TASUS and the future of manufacturing

April 9, 2014

Bloomington, IN–TASUS CEO and President Melanie Hart attends many events and conferences on plastics and manufacturing throughout the year. One such event was the Ditchley Foundation Summit “The Future of Manufacturing”, which hosted a number of well respected public officials, leading educators, and business and manufacturing professionals from around the world to discuss the manufacturing industry’s issues and opportunities. Companies from every country represented at this event expressed the difficulty they face in finding skilled labor. In the U.S. the average age of a skilled welder is 53 years old. This is a problem because manufacturing companies will lose a large portion of their skilled labor to retirement over the next two decades. Without skilled labor manufacturers cannot produce complex quality parts. The way to keep manufacturing jobs in developed countries is through innovation and high quality. Neither is possible with an under-skilled workforce.

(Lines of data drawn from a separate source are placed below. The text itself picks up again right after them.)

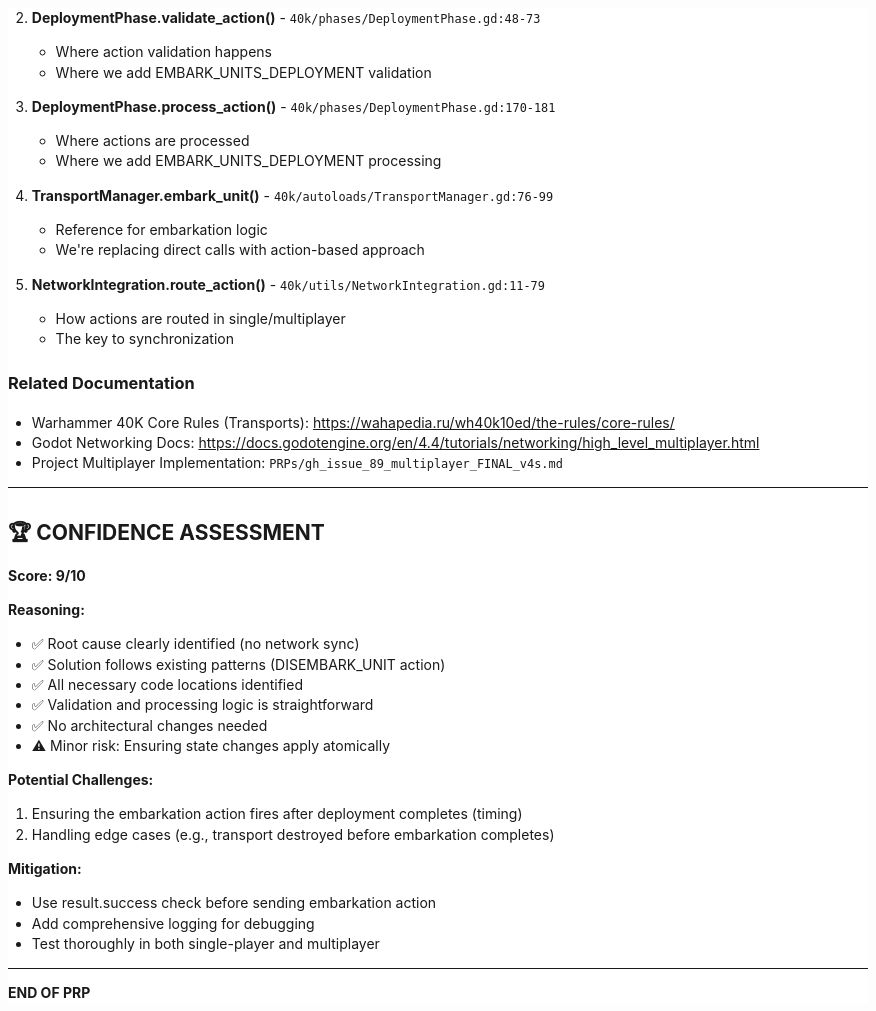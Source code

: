 2. **DeploymentPhase.validate_action()** - `40k/phases/DeploymentPhase.gd:48-73`
   - Where action validation happens
   - Where we add EMBARK_UNITS_DEPLOYMENT validation

3. **DeploymentPhase.process_action()** - `40k/phases/DeploymentPhase.gd:170-181`
   - Where actions are processed
   - Where we add EMBARK_UNITS_DEPLOYMENT processing

4. **TransportManager.embark_unit()** - `40k/autoloads/TransportManager.gd:76-99`
   - Reference for embarkation logic
   - We're replacing direct calls with action-based approach

5. **NetworkIntegration.route_action()** - `40k/utils/NetworkIntegration.gd:11-79`
   - How actions are routed in single/multiplayer
   - The key to synchronization

### Related Documentation

- Warhammer 40K Core Rules (Transports): https://wahapedia.ru/wh40k10ed/the-rules/core-rules/
- Godot Networking Docs: https://docs.godotengine.org/en/4.4/tutorials/networking/high_level_multiplayer.html
- Project Multiplayer Implementation: `PRPs/gh_issue_89_multiplayer_FINAL_v4s.md`

---

## 🏆 CONFIDENCE ASSESSMENT

**Score: 9/10**

**Reasoning:**
- ✅ Root cause clearly identified (no network sync)
- ✅ Solution follows existing patterns (DISEMBARK_UNIT action)
- ✅ All necessary code locations identified
- ✅ Validation and processing logic is straightforward
- ✅ No architectural changes needed
- ⚠️ Minor risk: Ensuring state changes apply atomically

**Potential Challenges:**
1. Ensuring the embarkation action fires after deployment completes (timing)
2. Handling edge cases (e.g., transport destroyed before embarkation completes)

**Mitigation:**
- Use result.success check before sending embarkation action
- Add comprehensive logging for debugging
- Test thoroughly in both single-player and multiplayer

---

**END OF PRP**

Sony founder Akio Morita said “The world power that loses its manufacturing base will cease to be a world power.” How can the U.S. and other developed countries keep manufacturing and their world power if they do not have skilled labor?

TASUS President Melanie Hart has a plan to combat this labor issue. The key to increasing skilled labor is to recruit and increase interest early. Companies should be offering apprenticeships, plant tours, and guest speakers in classes for students. Currently there is a negative perception of manufacturing among the youth in the U.S., and it needs to be changed. Hart says that TASUS will involve the youth more, and find aspects of the company that will excite them. Technology is a key component of manufacturing, and the youth are a part of the technology generation so finding ways to excite them should not be difficult. The facilities have different types of robots and computerized equipment which can be shown to students.

TASUS also has a goal to be more involved with local schools, both high school and college. TASUS Alabama and TASUS Texas have developed plastics, maintenance, and engineering programs with local technical colleges. This has allowed students to focus on the courses needed to be successful in manufacturing, as well as allowed current employees to further their education. TASUS employees have also been guest lecturers at the technical college near their facility in Texas.

TASUS is reaching out to junior high and high school students, as well as academic counselors and teachers. TASUS is giving plant tours and speaking in classrooms. Reaching the students at a young age will give them a different career path to consider. Many students do not want to attend a four year college, but do not know the different opportunities out there. Hart believes employees should also give back to the youth while increasing their interest in manufacturing by helping with and sponsoring robotics teams. These teams are common in high schools and can be a great way to increase manufacturing interest while also giving back to the community. Reaching the young students can show that there is an opportunity through technical colleges to have a successful career with a manufacturing company such as TASUS. The combined efforts of manufacturers around the world can increase the number of skilled employees available and strengthen U.S. manufacturing.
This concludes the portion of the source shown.